Post by KC on Dec 17, 2010 22:22:25 GMT -5
*Originally posted on URTV10*
Welcome through Alex's journey through URTV. I'm going to start with Season 3 and work my way forward. Why should you read this? Because it'll be fun!
Season 3 was interesting because it was my first time in the series. KC randomly asked me if I wanted to be an intruder in his game, and I said yes. It was a blast! I played UTR because I was so nervous about getting evicted, and I ended up working with Will (Cody) and Chelsia (Cass). I also had a good bond with Keesha (Meow) until she asked me to sacrifice myself to keep Howie... This was the best I had ever done in URTV, earning 5th place. I may have even gotten 4th, but my emotions got the better of me and I was evicted. I met some awesome people and it was a great start to my URTV journey.
This one was definitely different than 3, as I was taking a more agressive stance. I won my first competition (the very first HoH) and for me, that was a shining moment. I even made an (awful) alliance, S Club 7. Was it a terrible idea? Yes. However, at the time, it could have been really strong. It was this game when I met Angie (Shir) and to this day I still adore her. This was also the game when Brian (Taylor) got introduced to URTV, thanks to me. This was also the game where I had my first, and only, enemy, Dan (Zack). Zack and I could talk about seriously anything EXCEPT the game. I enjoyed all our talks about the current Survivor season, but when it came to the game, it just didn't happen. However, my performance in this game gave me the opportunity to be a back-up All Star in Season 5.
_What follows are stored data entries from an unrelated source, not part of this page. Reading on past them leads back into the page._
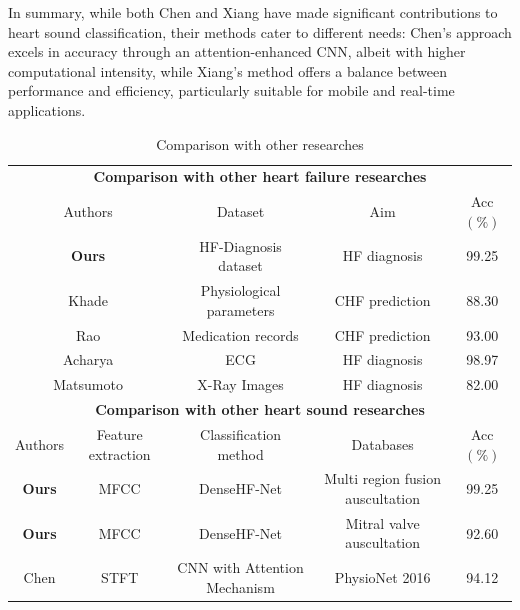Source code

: In summary, while both Chen and Xiang have made significant contributions to heart sound classification, their methods cater to different needs: Chen's approach excels in accuracy through an attention-enhanced CNN, albeit with higher computational intensity, while Xiang's method offers a balance between performance and efficiency, particularly suitable for mobile and real-time applications.



\begin{table}[h]
 \caption{Comparison with other researches}
  \label{tab:Comparison}
    \centering
    \begin{tabularx}{\textwidth}{ccccc}
        \toprule
        \multicolumn{5}{c}{\textbf{Comparison with other heart failure researches}}\\
        \multicolumn{2}{c}{Authors} & \multicolumn{1}{c}{Dataset} & \multicolumn{1}{c}{Aim} & \multicolumn{1}{c}{Acc$(\%)$} \\
        \midrule
        \multicolumn{2}{c}{\textbf{Ours}} & \multicolumn{1}{c}{HF-Diagnosis dataset} & \multicolumn{1}{c}{HF diagnosis} & 99.25 \\
        \multicolumn{2}{c}{Khade \cite{khade2019system}} & \multicolumn{1}{c}{Physiological parameters} & \multicolumn{1}{c}{CHF prediction} & 88.30 \\
        \multicolumn{2}{c}{Rao \cite{rao2022explainable}} & \multicolumn{1}{c}{Medication records} & \multicolumn{1}{c}{CHF prediction} & 93.00 \\
        \multicolumn{2}{c}{Acharya \cite{acharya2019deep}} & \multicolumn{1}{c}{ECG} & \multicolumn{1}{c}{HF diagnosis} & 98.97 \\
        \multicolumn{2}{c}{Matsumoto \cite{matsumoto2020diagnosing}} & \multicolumn{1}{c}{X-Ray Images} & \multicolumn{1}{c}{HF diagnosis} & 82.00 \\
        \midrule
        \multicolumn{5}{c}{\textbf{Comparison with other heart sound researches}}\\
        Authors & Feature extraction & Classification method & Databases & Acc$(\%)$ \\
        \midrule
        \textbf{Ours} & MFCC & DenseHF-Net & Multi region fusion auscultation & 99.25 \\
        \textbf{Ours} & MFCC & DenseHF-Net & Mitral valve auscultation & 92.60 \\
        Chen \cite{chen2023robust} & STFT & CNN with Attention Mechanism & PhysioNet 2016 & 94.12 \\

\end{tabularx}
\end{table}
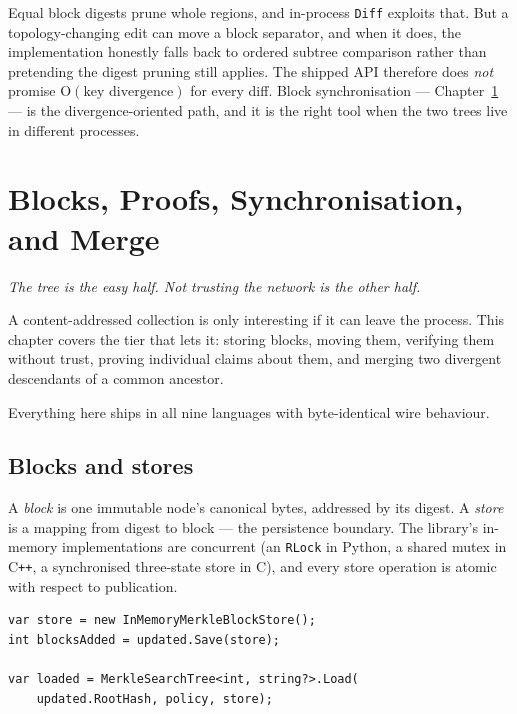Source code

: \documentclass[11pt,twoside,openright]{book}
\newcommand{\code}[1]{\texorpdfstring{\textcolor{d7ink}{\texttt{#1}}}{#1}}
\newcommand{\term}[1]{\textit{#1}}
\newcommand{\bigoh}[1]{$\mathrm{O}(#1)$}
\newcommand{\motto}[1]{%
  \begingroup
  \vspace{-4pt}\hfill\begin{minipage}{0.80\textwidth}
    \raggedleft\itshape\color{d7slate}\small #1\par
  \end{minipage}\par\vspace{18pt}
  \endgroup}
\begin{document}
\begin{caveatbox}
Equal block digests prune whole regions, and in-process \code{Diff} exploits
that. But a topology-changing edit can move a block separator, and when it does,
the implementation honestly falls back to ordered subtree comparison rather than
pretending the digest pruning still applies. The shipped API therefore does
\emph{not} promise \bigoh{\text{key divergence}} for every diff. Block
synchronisation --- Chapter~\ref{ch:merkleops} --- is the divergence-oriented
path, and it is the right tool when the two trees live in different processes.
\end{caveatbox}

\chapter{Blocks, Proofs, Synchronisation, and Merge}
\label{ch:merkleops}

\motto{The tree is the easy half. Not trusting the network is the other half.}

\noindent
A content-addressed collection is only interesting if it can leave the process.
This chapter covers the tier that lets it: storing blocks, moving them,
verifying them without trust, proving individual claims about them, and merging
two divergent descendants of a common ancestor.

Everything here ships in all nine languages with byte-identical wire behaviour.

\section{Blocks and stores}

A \term{block} is one immutable node's canonical bytes, addressed by its digest.
A \term{store} is a mapping from digest to block --- the persistence boundary.
The library's in-memory implementations are concurrent (an \code{RLock} in
Python, a shared mutex in C\texttt{++}, a synchronised three-state store in C),
and every store operation is atomic with respect to publication.

\begin{lstlisting}[language={[Sharp]C}]
var store = new InMemoryMerkleBlockStore();
int blocksAdded = updated.Save(store);

var loaded = MerkleSearchTree<int, string?>.Load(
    updated.RootHash, policy, store);
\end{lstlisting}
\end{document}
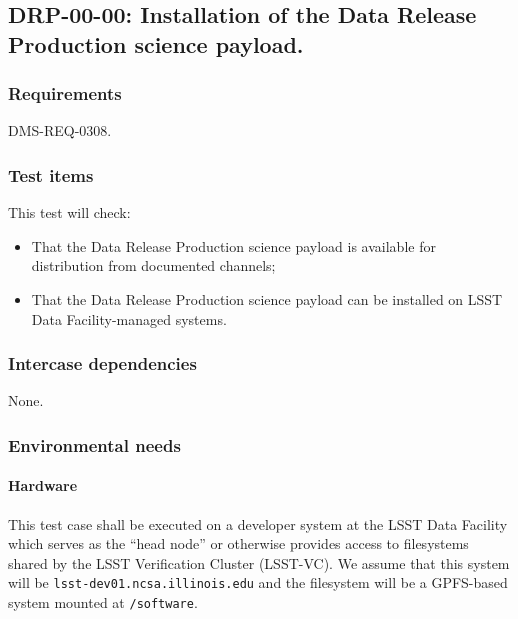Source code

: \subsection{DRP-00-00: Installation of the Data Release Production science payload.}
\label{drp-00-00}

\subsubsection{Requirements}

DMS-REQ-0308.

\subsubsection{Test items}

This test will check:

\begin{itemize}

  \item{That the Data Release Production science payload is available for
  distribution from documented channels;}

  \item{That the Data Release Production science payload can be installed on
  LSST Data Facility-managed systems.}

\end{itemize}

\subsubsection{Intercase dependencies}

None.

\subsubsection{Environmental needs}

\paragraph{Hardware}

This test case shall be executed on a developer system at the LSST Data
Facility which serves as the ``head node'' or otherwise provides access to
filesystems shared by the LSST Verification Cluster (LSST-VC). We assume that
this system will be \texttt{lsst-dev01.ncsa.illinois.edu} and the filesystem
will be a GPFS-based system mounted at \texttt{/software}.

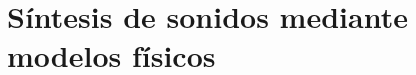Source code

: \documentclass[assd_tp2_main.tex]{subfiles}
\begin{document}
\section{Síntesis de sonidos mediante modelos f\'isicos}
\end{document}
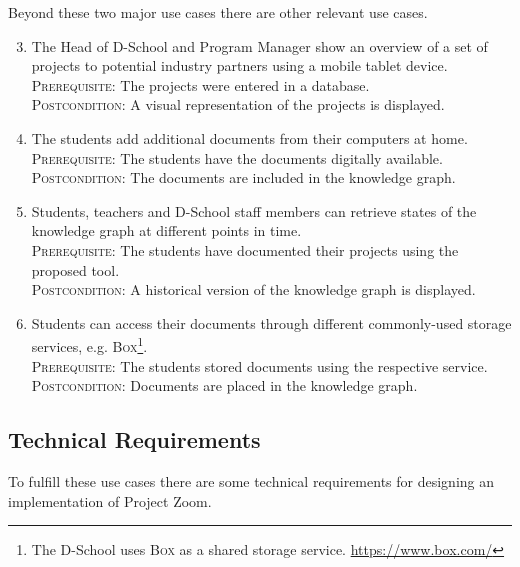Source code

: Beyond these two major use cases there are other relevant use cases.

\begin{enumerate}
\setcounter{enumi}{2}

\item The Head of D-School and Program Manager show an overview of a set of projects to potential industry partners using a mobile tablet device.\\
\textsc{Prerequisite}: The projects were entered in a database.\\
\textsc{Postcondition}: A visual representation of the projects is displayed.

\item The students add additional documents from their computers at home.\\
\textsc{Prerequisite}: The students have the documents digitally available.\\
\textsc{Postcondition}: The documents are included in the knowledge graph.

\item Students, teachers and D-School staff members can retrieve states of the knowledge graph at different points in time.\\
\textsc{Prerequisite}: The students have documented their projects using the proposed tool.\\
\textsc{Postcondition}: A historical version of the knowledge graph is displayed.

\item Students can access their documents through different commonly-used storage services, e.g. \textsc{Box}\footnote{The D-School uses \textsc{Box} as a shared storage service. \url{https://www.box.com/}}.\\
\textsc{Prerequisite}: The students stored documents using the respective service.\\
\textsc{Postcondition}: Documents are placed in the knowledge graph.
\end{enumerate}

\subsection{Technical Requirements}

To fulfill these use cases there are some technical requirements for designing an implementation of Project Zoom.

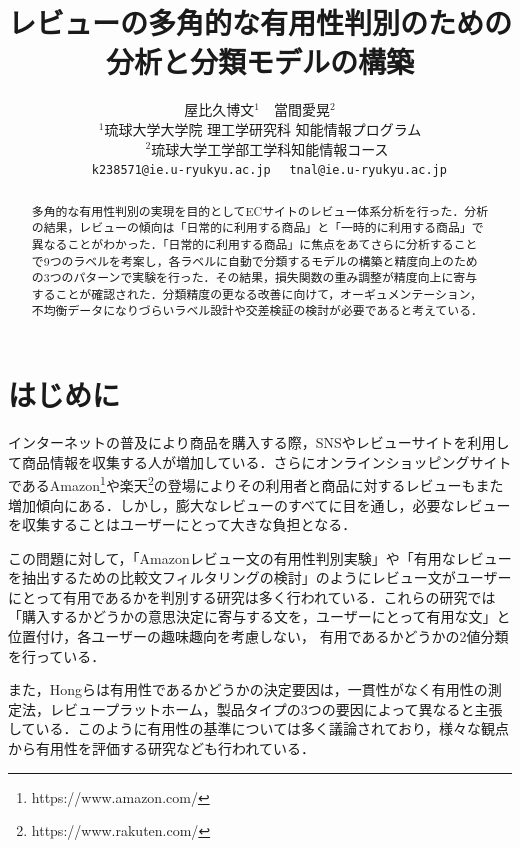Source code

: \documentclass[
  platex, dvipdfmx,  %
]{nlp2024}
\title{レビューの多角的な有用性判別のための分析と分類モデルの構築}
\author{%
  屋比久博文${}^{1}$　當間愛晃${}^{2}$　\\
${}^{1}$琉球大学大学院 理工学研究科 知能情報プログラム\\
　${}^{2}$琉球大学工学部工学科知能情報コース\\
　 \texttt{k238571@ie.u-ryukyu.ac.jp}
　\texttt{tnal@ie.u-ryukyu.ac.jp}\\}
\begin{document}
\maketitle
\begin{abstract}
多角的な有用性判別の実現を目的としてECサイトのレビュー体系分析を行った．分析の結果，レビューの傾向は「日常的に利用する商品」と「一時的に利用する商品」で異なることがわかった．「日常的に利用する商品」に焦点をあてさらに分析することで9つのラベルを考案し，各ラベルに自動で分類するモデルの構築と精度向上のための3つのパターンで実験を行った．その結果，損失関数の重み調整が精度向上に寄与することが確認された．分類精度の更なる改善に向けて，オーギュメンテーション，不均衡データになりづらいラベル設計や交差検証の検討が必要であると考えている．

\end{abstract}

\section{はじめに}
インターネットの普及により商品を購入する際，SNSやレビューサイトを利用して商品情報を収集する人が増加している．さらにオンラインショッピングサイトであるAmazon\footnote{https://www.amazon.com/}や楽天\footnote{https://www.rakuten.com/}の登場によりその利用者と商品に対するレビューもまた増加傾向にある．しかし，膨大なレビューのすべてに目を通し，必要なレビューを収集することはユーザーにとって大きな負担となる．

この問題に対して，「Amazonレビュー文の有用性判別実験\cite{Article_02}」や「有用なレビューを抽出するための比較文フィルタリングの検討\cite{Article_03}」のようにレビュー文がユーザーにとって有用であるかを判別する研究は多く行われている．これらの研究では「購入するかどうかの意思決定に寄与する文を，ユーザーにとって有用な文」と位置付け，各ユーザーの趣味趣向を考慮しない，
有用であるかどうかの2値分類を行っている．

また，Hongらは有用性であるかどうかの決定要因は，一貫性がなく有用性の測定法，レビュープラットホーム，製品タイプの3つの要因によって異なると主張している\cite{Article_04}．このように有用性の基準については多く議論されており，様々な観点から有用性を評価する研究なども行われている．
\end{document}
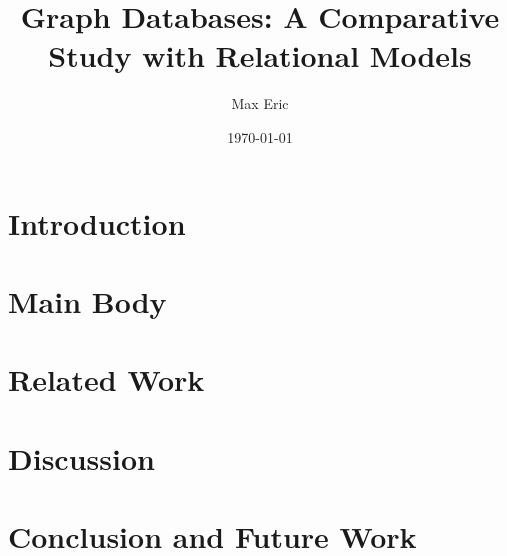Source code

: \documentclass[12pt, a4paper]{article}
\title{Graph Databases: A Comparative Study with Relational Models}
\author{Max Eric}
\date{\today}
\begin{document}
\maketitle

\begin{abstract}

\end{abstract}

\section{Introduction}


\section{Main Body}


\section{Related Work}


\section{Discussion}


\section{Conclusion and Future Work}

\end{document}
I'm not necessarily known for my awesome decision making abilities. I knew coming into it that I was a back up, and my confidence was low. I made a strong alliance with Cody and Cass, and had every intention of being 100% loyal to them. Well, that's not entirely true. First, Meow and Zack tried to get me to vote him out, which I did and then changed my vote. I made the awful decision of giving everything up to get out Daniele (Shadow) and became pretty much a vegetable until Zack made the Hall of Shame move of going for me instead of a bigger target. Still, considering this was the last time I was on jury, I really can't complain too much.
URTV is mentally draining. At the time, I had a lot going on in my personal life and was mentally exhausted from 5 so I just didn't give it my all. I had the best partner ever, Cass, and even though I was evicted in the first week, I still enjoyed every second I played.
Oh 8. There were so many people in 8... I actually started out the game making a great deal with Nakomis (Lorii) and we had plans to go to the finals. I was also in a S Club 7-esque alliance and I knew that it was bad news. (See? People CAN learn!) I started to let it leak that there was another alliance brewing and wanted to form a counter-alliance. I do take some credit for starting the house-split pre-merge. I had made an enemy out of David (Bubani) and ended up getting eliminated when I just didn't have the votes to stay after Sarah (Shir) and Lorii were on a cruise. It was a difficult game, but Lorii and I had some amazing talks and I <3 her.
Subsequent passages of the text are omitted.